One day I can come into someone’s yoga class and really enjoy all the plank and chaturanga dandasanas (low push-ups) that this person offers; another day, I feel very annoyed by this repetition – probably because my wrists are hurting, or my poses don’t look as good as my neighbors, etc.
Perception is fluid.
Memory is fluid.
Things are rarely what they appear to be.

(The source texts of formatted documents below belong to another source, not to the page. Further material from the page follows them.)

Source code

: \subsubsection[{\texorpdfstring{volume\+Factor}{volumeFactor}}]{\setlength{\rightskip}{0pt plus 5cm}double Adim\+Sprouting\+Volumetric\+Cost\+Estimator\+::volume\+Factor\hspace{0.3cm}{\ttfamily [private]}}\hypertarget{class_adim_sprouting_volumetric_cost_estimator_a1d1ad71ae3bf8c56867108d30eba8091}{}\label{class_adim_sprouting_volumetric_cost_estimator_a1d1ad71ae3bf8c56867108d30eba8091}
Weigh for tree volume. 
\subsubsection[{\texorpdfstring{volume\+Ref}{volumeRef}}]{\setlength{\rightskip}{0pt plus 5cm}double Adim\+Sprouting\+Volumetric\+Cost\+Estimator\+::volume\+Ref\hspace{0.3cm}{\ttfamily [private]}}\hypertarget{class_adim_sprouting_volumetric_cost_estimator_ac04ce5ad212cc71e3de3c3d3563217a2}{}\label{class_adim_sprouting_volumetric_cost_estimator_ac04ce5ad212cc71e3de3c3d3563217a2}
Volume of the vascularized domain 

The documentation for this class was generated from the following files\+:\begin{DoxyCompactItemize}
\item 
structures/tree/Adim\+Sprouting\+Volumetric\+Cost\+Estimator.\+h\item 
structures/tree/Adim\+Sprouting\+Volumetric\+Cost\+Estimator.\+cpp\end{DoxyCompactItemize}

Just as memory can build psychological roadblocks, so can expectation. Have you ever gone to a teacher’s class with a longing for their voice, their music, their sequence that you know will “fix” whatever ails you in that moment, only to find that there is a sub? If you cling tightly to your expectations, then you are guaranteed to meet another barrier. Your mind will begin to chatter, “She doesn’t teach this pose this way; why can’t she just do it the way I know?” or “Is this really an appropriate pose for this class? Doesn’t he know what we normally do?” These, and other, thoughts stem from the egoic self, which never wants to look bad trying something new. This voice may quiet with more exposure to yoga teachers and practices, but it may always be there. I’ve even been told these words to my face before. This is a situation where the student has put up a shield and, until it comes back down, he or she will remain unteachable.
Transformation is delayed. Ego wins.
I’ve been here and thought that and my advice is to breathe. Trust in the goodness of others, trust yourself, trust the universe and let go. Once we turn away from the egoic self, an entirely new practice opens up.
Poses may not necessarily fit, but maybe they don’t need to.